“I’ll take it to the clinic,” he said. “Make sure it’s gone.”
She leaned her head against his shoulder. Her way out may have been gone, but he was here.
He rested his head against hers, stirring something deeper—fierce, impossible to ignore.
Maybe he didn’t see her as a shattered mess of a person.
While she wavered between doubt and hope, one truth shone through the haze.
She would burn this entire city for him.
Chapter 16
Gordon - Four Years Earlier
“Why are you trying to be a fucking hero all of a sudden?”
“It’s just fucked up. I don’t want to do it anymore.”
“What are you, a fag? It’s the same shit you’ve always been doing here.”
“I didn’t sign on to help you catch new fucktoys. That was never the deal. Why is this such a fucking issue?”

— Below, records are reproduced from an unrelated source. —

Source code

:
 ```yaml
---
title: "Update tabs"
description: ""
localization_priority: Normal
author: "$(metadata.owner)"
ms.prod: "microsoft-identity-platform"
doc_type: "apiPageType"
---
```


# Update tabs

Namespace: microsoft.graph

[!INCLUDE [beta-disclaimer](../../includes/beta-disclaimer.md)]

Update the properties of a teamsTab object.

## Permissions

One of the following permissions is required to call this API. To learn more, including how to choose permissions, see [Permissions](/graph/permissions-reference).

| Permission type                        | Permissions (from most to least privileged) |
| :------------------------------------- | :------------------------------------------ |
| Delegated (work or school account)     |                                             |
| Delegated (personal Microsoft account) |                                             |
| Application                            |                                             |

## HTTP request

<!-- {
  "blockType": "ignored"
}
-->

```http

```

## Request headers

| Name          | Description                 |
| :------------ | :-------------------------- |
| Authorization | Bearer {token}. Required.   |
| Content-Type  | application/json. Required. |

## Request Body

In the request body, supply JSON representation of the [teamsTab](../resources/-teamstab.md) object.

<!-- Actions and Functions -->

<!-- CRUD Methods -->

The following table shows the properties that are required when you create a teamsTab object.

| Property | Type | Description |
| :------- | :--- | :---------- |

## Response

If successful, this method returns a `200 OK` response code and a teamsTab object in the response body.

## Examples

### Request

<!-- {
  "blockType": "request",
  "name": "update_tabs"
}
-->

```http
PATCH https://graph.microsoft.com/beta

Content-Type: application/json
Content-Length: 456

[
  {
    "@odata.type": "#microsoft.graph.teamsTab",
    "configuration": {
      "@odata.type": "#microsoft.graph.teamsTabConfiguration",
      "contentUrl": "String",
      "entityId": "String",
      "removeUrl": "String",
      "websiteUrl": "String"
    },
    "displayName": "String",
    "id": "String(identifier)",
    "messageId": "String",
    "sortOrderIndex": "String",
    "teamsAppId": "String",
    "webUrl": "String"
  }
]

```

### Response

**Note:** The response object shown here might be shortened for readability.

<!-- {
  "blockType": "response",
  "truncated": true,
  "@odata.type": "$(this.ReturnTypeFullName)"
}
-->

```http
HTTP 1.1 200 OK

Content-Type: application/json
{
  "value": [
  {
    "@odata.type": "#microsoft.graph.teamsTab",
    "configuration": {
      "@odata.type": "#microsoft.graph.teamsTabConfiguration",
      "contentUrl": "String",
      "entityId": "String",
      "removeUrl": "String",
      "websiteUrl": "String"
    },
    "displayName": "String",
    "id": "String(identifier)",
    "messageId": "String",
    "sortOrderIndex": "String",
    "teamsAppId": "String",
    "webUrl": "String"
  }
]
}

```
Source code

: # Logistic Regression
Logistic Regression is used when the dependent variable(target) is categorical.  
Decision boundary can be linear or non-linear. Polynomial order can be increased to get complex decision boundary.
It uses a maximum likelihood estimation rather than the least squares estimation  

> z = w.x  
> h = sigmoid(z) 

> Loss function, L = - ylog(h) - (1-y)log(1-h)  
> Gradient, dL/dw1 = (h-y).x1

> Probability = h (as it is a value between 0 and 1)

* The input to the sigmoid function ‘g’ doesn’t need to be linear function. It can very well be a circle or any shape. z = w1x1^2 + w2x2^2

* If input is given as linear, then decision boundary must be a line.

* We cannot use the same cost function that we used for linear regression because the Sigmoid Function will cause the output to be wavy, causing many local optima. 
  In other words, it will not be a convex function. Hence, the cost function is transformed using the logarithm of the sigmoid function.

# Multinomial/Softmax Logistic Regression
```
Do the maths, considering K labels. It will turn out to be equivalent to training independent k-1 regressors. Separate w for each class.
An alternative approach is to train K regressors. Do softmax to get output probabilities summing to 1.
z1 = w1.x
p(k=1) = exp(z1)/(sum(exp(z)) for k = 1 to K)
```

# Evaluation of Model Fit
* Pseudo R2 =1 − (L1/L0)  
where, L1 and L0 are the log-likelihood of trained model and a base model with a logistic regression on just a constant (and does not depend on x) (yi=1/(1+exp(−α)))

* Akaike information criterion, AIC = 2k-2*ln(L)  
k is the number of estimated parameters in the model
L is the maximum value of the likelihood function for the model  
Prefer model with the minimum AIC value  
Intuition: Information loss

“Because you can’t leave, Gordon.”
The room faded away. He was bound in a moving car with a cloth around his mouth. Paul stared out the window, tapping his knee while a man with silver fingers drove. Every breath Gordon took sent sharp pain through his side.
The car slowed, and Paul looked down at him. The streetlights reflected off his sweaty, bald head.
“Hey, be glad I talked them out of killing you.” He shifted in the seat and pulled a knife from his belt. The gleam of his head no longer held Gordon’s focus. He thrashed in his seat, trying to right himself.
“Unfortunately, they said I have to do it since I asked for leniency.”
Silver hands grabbed his head and pulled the gag from his mouth.
He yelled and squirmed as the blade drew nearer.
Gordon bolted out of bed and tripped on the blanket before crashing to the floor. He gasped as pain radiated up his shoulder. Slowly, he rolled onto his back.
Just anightmare.
Air from the fan sent a chill through him as it touched his sweat-drenched skin.
When will they stop?
He pushed himself into a sitting position and rested his head in shaky hands.
Once he regained control, he stood and used the wall as a guide to the kitchen. He downed a glass of water and tore off a piece of bread from the loaf sitting on the counter. The apartment had been fully furnished when he moved in, but all the knives were in a drawer blocked by a chair.
The bread sat heavy in his stomach as he made his way to the bathroom and turned the shower to cold. The shock of it distracted him from everything. He always tried to force down some kind of food after the nightmares, but the shower helped the most.
He rinsed away the layer of sweat, running through a mental checklist of possibilities for the task ahead.
There had to be a camera planted somewhere. It was just a matter of finding it. Enforcers weren’t strangers to bug detectors, but they weren’t as reliable in a heavily populated area flooded with tablets and other devices.
After his frigid shower, he returned to the kitchen. His appetite was sporadic, so he tried to eat whenever he felt a pang of hunger. He didn’t have much weight on him to lose and he’d already had to take his belt in an extra notch.
Maybe he would buy a load of protein shakes.